• TASK TO CARRY OUT: Whenever a line below holds the word "where", copy that line.

[Opening AVAILABLE RECORDS section]

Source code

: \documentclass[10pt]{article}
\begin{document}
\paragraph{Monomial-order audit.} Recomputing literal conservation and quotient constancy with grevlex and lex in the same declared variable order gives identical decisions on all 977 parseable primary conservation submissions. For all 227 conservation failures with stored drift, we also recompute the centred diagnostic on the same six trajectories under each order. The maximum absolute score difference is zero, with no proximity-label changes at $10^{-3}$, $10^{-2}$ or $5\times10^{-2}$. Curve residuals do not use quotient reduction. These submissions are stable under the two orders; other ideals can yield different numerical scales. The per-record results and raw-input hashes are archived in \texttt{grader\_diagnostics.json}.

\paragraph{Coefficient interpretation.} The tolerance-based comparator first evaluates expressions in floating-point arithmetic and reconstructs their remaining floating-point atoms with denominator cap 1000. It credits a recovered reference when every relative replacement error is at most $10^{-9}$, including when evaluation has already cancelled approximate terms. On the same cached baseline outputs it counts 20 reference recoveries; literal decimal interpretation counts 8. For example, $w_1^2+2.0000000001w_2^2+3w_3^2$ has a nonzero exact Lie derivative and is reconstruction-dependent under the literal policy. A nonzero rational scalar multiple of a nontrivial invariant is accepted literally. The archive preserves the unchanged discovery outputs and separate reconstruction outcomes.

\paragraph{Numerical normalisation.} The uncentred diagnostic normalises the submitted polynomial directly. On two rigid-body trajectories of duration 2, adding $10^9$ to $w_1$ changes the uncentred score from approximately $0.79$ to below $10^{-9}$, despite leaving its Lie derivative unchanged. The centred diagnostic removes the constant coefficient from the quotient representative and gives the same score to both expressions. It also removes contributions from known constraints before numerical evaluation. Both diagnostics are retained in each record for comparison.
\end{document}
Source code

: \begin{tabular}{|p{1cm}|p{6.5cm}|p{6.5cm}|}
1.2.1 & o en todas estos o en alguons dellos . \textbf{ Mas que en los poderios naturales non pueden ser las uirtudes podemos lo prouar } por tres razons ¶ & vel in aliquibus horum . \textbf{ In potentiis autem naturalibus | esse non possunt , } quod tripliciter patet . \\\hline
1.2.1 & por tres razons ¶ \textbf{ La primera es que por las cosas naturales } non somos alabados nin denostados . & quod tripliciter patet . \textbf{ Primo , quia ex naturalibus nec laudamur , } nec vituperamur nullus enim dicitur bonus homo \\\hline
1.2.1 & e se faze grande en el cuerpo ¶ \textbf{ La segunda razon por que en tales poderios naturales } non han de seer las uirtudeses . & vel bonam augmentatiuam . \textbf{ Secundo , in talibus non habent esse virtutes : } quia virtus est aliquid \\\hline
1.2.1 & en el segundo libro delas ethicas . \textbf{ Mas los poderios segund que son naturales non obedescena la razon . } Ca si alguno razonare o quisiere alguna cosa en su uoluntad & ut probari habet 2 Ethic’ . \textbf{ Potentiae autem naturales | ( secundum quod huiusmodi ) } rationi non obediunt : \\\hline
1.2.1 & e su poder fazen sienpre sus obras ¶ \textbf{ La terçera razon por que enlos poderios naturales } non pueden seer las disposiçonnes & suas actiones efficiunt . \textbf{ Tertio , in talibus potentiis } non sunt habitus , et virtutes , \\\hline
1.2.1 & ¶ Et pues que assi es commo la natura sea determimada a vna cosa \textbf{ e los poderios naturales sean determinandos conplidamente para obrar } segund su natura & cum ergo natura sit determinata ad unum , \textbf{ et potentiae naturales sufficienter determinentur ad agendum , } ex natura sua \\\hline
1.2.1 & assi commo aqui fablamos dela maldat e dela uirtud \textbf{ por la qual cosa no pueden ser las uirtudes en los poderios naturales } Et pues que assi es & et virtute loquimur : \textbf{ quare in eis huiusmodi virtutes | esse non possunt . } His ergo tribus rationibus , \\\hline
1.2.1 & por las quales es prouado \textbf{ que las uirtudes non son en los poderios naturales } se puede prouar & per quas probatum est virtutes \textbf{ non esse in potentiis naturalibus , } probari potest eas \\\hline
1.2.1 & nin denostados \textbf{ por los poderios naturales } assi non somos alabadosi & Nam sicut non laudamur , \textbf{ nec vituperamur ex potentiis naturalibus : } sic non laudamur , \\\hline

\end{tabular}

[Closing AVAILABLE RECORDS section]
[Opening AVAILABLE RECORDS section]

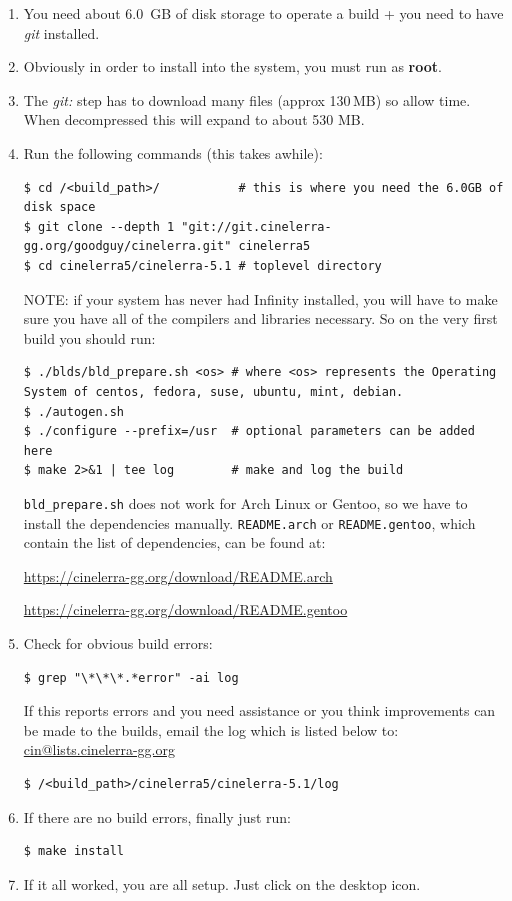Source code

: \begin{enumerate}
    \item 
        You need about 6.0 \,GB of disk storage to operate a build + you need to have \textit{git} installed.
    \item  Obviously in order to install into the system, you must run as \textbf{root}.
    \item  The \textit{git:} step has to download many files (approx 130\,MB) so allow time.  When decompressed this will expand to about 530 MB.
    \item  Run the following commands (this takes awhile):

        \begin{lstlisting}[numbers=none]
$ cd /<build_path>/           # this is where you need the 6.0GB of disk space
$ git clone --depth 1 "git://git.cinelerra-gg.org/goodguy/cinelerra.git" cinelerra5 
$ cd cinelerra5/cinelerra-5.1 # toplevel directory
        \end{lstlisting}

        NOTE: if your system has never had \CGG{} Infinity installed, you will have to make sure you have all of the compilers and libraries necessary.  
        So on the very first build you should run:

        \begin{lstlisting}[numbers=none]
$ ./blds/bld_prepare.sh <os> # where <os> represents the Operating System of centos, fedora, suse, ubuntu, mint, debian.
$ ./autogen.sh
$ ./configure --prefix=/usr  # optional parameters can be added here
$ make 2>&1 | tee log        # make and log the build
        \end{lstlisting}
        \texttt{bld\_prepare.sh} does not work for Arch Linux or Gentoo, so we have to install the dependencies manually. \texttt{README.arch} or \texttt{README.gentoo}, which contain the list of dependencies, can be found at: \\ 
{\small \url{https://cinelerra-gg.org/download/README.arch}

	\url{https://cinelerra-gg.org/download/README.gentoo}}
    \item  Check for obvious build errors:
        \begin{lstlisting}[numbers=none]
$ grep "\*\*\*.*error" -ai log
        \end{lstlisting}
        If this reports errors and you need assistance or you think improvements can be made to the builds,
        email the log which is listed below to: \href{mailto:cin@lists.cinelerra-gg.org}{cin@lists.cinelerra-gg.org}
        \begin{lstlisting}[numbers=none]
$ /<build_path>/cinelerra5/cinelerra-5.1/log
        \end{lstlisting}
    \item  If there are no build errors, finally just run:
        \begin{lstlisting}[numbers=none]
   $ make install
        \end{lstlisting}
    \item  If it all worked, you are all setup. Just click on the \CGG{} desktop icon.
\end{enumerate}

[Closing AVAILABLE RECORDS section]

• WRITTEN RESPONSE:
$ cd /<build_path>/           # this is where you need the 6.0GB of disk space
$ ./blds/bld_prepare.sh <os> # where <os> represents the Operating System of centos, fedora, suse, ubuntu, mint, debian.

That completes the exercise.